Material supplied:
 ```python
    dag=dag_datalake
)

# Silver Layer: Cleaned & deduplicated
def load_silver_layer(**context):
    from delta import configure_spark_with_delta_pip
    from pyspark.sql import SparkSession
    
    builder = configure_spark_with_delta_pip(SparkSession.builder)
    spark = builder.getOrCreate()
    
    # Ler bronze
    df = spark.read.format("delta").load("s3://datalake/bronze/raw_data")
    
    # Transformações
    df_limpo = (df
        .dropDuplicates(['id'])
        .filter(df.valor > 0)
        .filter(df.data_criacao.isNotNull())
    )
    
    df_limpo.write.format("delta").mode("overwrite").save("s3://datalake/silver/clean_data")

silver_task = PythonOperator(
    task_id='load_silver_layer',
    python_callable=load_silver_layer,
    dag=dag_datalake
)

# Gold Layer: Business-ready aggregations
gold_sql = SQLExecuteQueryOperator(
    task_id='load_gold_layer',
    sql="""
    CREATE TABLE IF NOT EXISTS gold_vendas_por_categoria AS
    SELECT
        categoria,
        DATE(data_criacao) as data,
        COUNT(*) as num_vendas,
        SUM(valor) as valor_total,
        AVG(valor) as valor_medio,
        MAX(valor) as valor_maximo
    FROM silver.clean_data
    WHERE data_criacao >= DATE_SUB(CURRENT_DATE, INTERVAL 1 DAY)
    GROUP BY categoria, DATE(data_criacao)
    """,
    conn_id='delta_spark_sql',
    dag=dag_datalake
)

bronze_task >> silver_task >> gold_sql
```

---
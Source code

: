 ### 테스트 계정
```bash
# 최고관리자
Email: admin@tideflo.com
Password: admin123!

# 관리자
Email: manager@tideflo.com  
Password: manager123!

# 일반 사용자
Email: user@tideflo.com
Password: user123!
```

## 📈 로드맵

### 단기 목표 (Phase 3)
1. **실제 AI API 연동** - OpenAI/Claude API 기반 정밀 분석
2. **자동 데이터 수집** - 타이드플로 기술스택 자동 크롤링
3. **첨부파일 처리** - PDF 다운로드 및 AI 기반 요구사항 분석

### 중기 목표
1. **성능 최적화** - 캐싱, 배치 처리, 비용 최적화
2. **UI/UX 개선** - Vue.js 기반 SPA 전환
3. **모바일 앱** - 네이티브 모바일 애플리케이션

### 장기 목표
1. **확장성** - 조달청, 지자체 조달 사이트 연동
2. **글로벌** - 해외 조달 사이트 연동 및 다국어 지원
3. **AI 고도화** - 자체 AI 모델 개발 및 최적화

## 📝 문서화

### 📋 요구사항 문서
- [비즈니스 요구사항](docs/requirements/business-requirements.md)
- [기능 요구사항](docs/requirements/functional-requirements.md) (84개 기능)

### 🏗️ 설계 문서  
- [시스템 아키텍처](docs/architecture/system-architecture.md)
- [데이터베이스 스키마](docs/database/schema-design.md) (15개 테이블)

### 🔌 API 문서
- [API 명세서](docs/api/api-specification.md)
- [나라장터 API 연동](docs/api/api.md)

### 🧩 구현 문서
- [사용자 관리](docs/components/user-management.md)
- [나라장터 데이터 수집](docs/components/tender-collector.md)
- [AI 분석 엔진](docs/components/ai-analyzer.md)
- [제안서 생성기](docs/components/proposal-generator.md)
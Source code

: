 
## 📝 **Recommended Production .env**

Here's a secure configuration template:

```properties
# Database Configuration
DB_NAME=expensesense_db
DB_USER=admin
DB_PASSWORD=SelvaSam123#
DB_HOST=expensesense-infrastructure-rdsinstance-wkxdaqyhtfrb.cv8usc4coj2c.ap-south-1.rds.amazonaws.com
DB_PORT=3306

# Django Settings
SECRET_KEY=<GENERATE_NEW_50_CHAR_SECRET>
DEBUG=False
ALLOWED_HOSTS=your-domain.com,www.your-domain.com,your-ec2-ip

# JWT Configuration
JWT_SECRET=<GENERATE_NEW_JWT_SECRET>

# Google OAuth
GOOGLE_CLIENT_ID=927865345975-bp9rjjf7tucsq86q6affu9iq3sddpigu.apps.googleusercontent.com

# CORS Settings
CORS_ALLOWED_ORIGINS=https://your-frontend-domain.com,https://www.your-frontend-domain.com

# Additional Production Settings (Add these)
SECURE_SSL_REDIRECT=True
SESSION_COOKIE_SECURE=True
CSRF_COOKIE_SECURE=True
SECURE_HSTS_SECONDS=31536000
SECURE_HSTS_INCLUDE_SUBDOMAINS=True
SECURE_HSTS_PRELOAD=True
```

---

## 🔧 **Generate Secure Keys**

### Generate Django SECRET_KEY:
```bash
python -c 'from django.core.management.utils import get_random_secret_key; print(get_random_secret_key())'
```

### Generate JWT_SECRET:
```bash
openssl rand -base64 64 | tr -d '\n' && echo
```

Instructions for the task: Across all the entries above, count each line that has the word "builder" in it, and give only the count.

Answer section: 2